I came across this yesterday. A recent grad in business who decided to see if he could complete an MIT computer science degree program online, in one year. He succeeded. Not just some computer courses, but a program designed to replicate, as close as possible, an entire MIT degree program requirements
It seems legit. Check out his TEDx talk in the sidebar. He addresses the argument that the on-campus, 4 yr program gave him access to professors, etc.
Now, admittedly, he isn't your average student but it does show what is possible, even now. And that, beyond the credential monopoly of the bricks and mortar, the MOOCs and other online courses will poach the best and brightest first.
Plus, the university is hard to attend for continuing education since they demand devotion of time to the exclusion of other activities. Ignoring the token programs that universities offer through their, "not the real university" continuing ed programs. So the MOOCs can provide full quality courses at the convenience of the student throughout their lifetime. That seems to me, to be a real business advantage.
True, but there is nothing to stop him from repeating the course until he achieves whatever desired test level he wants. He's already bought the book, and doesn't have to cough up more cash to repeat the course.
I didn't click through to see how he actually did on the more critical courses.
Interesting he had trouble finding courses in the "arts". Perhaps they hope to stave off the onslaught by withholding those courses.

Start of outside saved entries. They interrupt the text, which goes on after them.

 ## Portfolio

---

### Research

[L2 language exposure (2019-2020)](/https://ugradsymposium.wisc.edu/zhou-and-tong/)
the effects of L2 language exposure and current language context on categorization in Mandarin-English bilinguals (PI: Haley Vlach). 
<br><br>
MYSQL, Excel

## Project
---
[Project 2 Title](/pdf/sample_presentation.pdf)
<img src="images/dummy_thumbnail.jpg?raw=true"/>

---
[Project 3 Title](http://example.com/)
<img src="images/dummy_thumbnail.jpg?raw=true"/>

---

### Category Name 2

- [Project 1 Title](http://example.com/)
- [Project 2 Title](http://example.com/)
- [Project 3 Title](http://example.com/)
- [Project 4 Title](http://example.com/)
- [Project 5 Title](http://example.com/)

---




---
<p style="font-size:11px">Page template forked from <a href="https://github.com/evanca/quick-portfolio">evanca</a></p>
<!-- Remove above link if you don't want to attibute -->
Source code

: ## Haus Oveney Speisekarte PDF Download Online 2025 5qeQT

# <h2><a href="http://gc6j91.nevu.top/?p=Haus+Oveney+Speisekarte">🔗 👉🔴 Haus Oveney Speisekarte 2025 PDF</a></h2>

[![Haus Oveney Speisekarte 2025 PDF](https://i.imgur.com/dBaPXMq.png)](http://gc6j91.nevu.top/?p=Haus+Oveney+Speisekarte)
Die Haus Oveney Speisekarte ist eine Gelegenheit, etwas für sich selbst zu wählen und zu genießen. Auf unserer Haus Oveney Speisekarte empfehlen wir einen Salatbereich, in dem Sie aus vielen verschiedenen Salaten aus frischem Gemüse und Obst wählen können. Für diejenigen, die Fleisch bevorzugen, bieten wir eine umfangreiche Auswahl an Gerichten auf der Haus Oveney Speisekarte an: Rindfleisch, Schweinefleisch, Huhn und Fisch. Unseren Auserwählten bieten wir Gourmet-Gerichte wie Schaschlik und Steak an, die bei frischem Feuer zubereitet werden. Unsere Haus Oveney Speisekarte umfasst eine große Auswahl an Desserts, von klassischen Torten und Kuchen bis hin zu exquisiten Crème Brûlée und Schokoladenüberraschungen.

Of course, in the liberal arts, all you really need is a good library or today Amazon and the free books online.
If the trend towards MOOCs continues, then attainment of educational success at undergraduate level will become more elitist.
My experience of seeing side-by-side sections of on-line and classroom-based courses is that it takes students with self-drive to be successful in such courses. Also, the students who don't take to it seem to be predominantly from parents without high educational attainment themselves.
That may be due to the damage done to students by the current lecture/test form of classroom education. The teacher dominated instruction period creates passivity and destroys initiative in kids. By 3rd grade, they are seriously damaged.
One could argue that the lecture was the easiest way to expose the largest number of students to the material in the past. But that is no longer true, the video instruction with student controlled learning speed and rewind capability permits students to progress at their own pace and to actually master the material rather than try to keep up on the forced march.
I found a comment by Salman Khan in his TED talk to be on point, he pointed out our current way of teaching math is to present a topic, work it, then move on. Perhaps a review later, but the method didn't require or even permit mastery (other than for the students most at ease with the comment) by the students. If you understood 80% (B) of the material that was considered good enough to move on to the next concept that built upon the concept you only understood at an 80% level. So, kids fall behind, and keep falling further behind till they drop out of math or sometimes school. To repeat is shameful. Even though, it has been seen that some students stumble on a concept, slog through it then surge ahead.
We have to get away from the implied idea, school, i.e., learning, is like a job you do during the day then don't think about those school subjects in your off time. And, no, more busy work at home isn't the solution.
Learning is something you do all day on your own, school is where you can find people to help you through the tough parts. That should be new education paradigm. That means, video lessons on demand, then teachers working labs during the school day to help individual students over snags.
Good points. Mr Khan is my hero as anyone at any age can become a self-learner watching his programs. A semi-literate gentleman I was tutoring in English spent endless hours at the library taking basic math classes from Khan Academy, conferring with me to confirm his understanding of the material, and now works as a tailor (basic math, measurements, etc.) at our local dry cleaner. He's very talented, loves his job and has developed a loyal clientele. One step at a time, he's insured his future.
I still have vivid memories of the math I learned from a particularly good high school teacher. She would run through the basics in class, then send us home with problems to work. I never knew whether I'd completely grasped the lecture until I made it through the problems.
The opposite approach might work, too -- the student listens to a canned lecture first, then works through problems in open class with the aid of the live instructor. But I'm not sure. I needed the extended problem-working time on my own.
I do know that the Khan lectures are great. I also know that I don't learn math at all well from reading it. I need to watch someone working problems and talking about it, preferably available at some point for questions. There are good online courses that allow email exchanges.